I understood a full time degree to require 35-40 personal study hours a week, outside of contact time? This is what my lecturers told me. I don't think you have factored that in to your sums.
Depends on the degree. Some degree subjects don't really require a lot of research etc. My son did a Maths degree and basically ignored the "reading list" they gave him. (As did everyone he knows on the course, and the same was said by students in Uni open day subject talks at different Unis!).
He just worked through the materials provided, i.e. printed off the lecture notes, lecture slides, sample questions, past papers, etc all from the Uni portal, and just worked through them, learned them, etc., as he went along. His best guess at the time he spent outside formal "contact" hours was maybe 2-4 hours per week per module, and he'd do 2 or 3 modules at a time, so anywhere between 4 and 12 hours per week, which he'd do in the evenings or spare time in the Uni library between lectures. I don't think he ever did any studying at the weekends until exam season.

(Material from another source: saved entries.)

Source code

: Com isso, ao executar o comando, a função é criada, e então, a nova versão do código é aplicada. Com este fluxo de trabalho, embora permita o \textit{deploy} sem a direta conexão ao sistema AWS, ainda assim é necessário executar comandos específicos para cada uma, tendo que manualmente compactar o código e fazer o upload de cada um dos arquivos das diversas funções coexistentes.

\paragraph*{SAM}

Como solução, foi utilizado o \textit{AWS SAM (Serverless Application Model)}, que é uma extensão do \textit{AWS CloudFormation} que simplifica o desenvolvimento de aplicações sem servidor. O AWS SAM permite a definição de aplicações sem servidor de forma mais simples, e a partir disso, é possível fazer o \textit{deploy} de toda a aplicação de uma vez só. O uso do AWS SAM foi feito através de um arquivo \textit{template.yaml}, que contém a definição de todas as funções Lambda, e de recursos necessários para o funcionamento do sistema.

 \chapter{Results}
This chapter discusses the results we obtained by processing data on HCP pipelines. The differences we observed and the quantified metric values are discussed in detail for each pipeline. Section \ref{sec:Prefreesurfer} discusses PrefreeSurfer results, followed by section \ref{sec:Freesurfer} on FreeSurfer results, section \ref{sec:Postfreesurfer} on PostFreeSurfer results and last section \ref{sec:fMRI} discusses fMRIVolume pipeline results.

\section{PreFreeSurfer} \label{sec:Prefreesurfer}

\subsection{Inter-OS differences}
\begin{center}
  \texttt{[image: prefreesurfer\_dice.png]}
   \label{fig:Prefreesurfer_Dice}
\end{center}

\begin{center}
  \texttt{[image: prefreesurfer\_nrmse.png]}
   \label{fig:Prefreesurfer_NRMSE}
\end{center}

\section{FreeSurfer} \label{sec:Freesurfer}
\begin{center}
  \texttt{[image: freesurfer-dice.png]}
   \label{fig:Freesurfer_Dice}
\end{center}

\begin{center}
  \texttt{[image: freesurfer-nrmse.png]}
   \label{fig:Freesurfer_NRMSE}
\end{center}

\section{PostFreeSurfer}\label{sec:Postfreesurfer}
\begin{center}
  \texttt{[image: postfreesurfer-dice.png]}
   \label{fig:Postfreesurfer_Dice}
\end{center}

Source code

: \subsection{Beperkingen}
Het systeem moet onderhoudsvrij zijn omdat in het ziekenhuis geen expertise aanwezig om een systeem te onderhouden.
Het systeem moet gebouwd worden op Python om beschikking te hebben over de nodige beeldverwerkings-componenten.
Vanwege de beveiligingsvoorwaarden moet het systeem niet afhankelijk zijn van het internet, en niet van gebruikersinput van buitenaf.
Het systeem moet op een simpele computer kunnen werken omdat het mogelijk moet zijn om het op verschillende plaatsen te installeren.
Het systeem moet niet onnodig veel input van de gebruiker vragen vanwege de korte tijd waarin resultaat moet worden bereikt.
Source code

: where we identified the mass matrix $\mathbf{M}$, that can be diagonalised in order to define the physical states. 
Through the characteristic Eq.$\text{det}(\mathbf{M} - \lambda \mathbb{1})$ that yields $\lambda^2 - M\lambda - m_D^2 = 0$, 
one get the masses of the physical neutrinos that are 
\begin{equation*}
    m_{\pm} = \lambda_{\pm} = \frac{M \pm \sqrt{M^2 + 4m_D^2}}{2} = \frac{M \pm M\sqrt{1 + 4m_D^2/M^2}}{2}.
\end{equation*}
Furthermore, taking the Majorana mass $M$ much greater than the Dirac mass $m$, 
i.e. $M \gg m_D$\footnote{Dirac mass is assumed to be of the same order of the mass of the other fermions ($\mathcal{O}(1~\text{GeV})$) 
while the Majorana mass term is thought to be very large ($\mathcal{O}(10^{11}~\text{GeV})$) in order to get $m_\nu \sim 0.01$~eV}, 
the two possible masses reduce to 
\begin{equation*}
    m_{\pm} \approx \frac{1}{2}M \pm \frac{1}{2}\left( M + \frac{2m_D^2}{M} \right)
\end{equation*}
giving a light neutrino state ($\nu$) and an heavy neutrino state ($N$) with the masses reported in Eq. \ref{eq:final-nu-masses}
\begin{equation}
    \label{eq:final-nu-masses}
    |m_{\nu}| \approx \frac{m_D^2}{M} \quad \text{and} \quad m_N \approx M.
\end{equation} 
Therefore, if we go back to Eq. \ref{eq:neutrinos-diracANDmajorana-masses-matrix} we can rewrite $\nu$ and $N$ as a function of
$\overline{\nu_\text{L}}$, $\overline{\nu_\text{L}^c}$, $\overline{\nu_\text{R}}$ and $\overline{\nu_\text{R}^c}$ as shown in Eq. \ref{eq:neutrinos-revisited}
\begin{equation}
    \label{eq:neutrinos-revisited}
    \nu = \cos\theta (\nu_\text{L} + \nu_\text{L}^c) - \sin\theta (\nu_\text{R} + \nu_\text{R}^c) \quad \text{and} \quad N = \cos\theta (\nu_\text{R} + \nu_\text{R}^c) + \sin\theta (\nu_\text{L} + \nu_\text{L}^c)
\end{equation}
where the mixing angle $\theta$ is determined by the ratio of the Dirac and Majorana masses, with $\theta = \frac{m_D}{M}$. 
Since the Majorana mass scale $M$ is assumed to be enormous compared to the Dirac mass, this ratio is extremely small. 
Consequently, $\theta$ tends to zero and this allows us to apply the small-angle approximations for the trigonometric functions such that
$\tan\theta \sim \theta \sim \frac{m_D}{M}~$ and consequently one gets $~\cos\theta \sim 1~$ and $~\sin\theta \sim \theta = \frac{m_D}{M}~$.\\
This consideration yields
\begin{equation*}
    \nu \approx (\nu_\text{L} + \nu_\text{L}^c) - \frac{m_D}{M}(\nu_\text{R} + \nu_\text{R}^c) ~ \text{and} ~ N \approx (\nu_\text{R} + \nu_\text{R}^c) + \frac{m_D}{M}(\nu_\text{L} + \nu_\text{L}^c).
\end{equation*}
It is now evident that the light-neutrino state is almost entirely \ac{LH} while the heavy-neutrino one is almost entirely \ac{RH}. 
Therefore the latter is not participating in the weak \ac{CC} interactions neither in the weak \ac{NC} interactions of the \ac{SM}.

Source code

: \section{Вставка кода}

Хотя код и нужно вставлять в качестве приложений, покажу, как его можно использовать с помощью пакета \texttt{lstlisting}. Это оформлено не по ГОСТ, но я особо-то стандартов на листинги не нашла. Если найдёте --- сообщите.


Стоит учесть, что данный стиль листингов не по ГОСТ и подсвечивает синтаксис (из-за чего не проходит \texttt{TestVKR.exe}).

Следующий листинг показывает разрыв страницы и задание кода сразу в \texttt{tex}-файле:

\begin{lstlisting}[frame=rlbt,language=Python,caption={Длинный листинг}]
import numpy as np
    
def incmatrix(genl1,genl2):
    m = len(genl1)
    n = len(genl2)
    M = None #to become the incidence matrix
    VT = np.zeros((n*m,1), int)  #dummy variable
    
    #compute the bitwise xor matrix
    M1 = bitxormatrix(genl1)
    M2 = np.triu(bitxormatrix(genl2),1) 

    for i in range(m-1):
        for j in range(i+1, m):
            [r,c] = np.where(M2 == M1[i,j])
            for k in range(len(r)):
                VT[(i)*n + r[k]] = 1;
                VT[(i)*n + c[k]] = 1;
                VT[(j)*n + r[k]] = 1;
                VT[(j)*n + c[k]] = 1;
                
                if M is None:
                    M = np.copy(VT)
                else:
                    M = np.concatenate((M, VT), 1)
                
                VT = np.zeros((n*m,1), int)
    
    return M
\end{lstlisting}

The thing is that he was very disciplined, so didn't waste time fooling himself he was studying when in fact he was on social media or half watching TV or you tube - he'd turn off devices and "lock himself" either in his bedroom or a study pod at Uni, and do the work. So an "evening" spent studying was genuinely a full 2-3 hours of work, and not 30 minutes of work between a couple of hours of distractions!!
Obviously he spent a lot more time in exam season going over it all again, but even then it was probably 5 hours per day on average, so he may have hit the 35-40 hours in the 6-8 weeks between Easter and end of Exams, but then there was no contact time as formal "teaching" stopped at the Easter break.
He just got a First, so not bothering with research and the reading lists didn't do him any harm!